What is needed
From the entries below, copy every line where the string "dark" appears.

Stored data entries:
[Start of Attachment]

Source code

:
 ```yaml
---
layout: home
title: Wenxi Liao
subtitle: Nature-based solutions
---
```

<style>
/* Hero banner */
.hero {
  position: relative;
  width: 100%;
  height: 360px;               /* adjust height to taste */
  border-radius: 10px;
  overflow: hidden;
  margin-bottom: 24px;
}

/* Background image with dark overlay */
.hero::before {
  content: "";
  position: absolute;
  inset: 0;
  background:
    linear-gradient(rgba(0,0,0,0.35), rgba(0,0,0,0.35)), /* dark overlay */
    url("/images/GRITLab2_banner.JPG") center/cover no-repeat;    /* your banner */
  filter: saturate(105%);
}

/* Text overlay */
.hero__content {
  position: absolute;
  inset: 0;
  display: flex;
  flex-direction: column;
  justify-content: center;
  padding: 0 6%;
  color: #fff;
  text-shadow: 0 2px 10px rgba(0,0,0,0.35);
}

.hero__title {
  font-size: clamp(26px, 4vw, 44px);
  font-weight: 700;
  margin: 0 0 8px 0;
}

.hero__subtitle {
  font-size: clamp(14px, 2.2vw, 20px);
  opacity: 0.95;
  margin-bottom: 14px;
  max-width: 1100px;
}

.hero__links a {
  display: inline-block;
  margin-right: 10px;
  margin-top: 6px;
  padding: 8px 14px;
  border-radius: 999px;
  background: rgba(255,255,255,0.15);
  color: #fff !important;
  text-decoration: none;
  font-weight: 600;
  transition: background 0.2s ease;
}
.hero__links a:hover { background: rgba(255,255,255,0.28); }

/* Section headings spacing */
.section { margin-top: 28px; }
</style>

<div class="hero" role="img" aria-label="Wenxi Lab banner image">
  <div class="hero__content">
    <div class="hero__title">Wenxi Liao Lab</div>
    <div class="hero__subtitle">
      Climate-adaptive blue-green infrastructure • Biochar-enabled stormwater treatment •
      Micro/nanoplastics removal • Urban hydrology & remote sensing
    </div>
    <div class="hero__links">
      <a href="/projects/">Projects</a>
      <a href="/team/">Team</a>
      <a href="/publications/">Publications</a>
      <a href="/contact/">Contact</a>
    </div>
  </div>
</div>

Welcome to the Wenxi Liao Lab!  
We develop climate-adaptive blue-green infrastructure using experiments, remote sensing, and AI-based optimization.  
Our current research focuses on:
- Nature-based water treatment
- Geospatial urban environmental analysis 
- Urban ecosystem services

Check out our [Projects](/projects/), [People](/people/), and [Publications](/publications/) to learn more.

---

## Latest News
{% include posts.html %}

[End of Attachment]

Result of this task
/* Background image with dark overlay */
    linear-gradient(rgba(0,0,0,0.35), rgba(0,0,0,0.35)), /* dark overlay */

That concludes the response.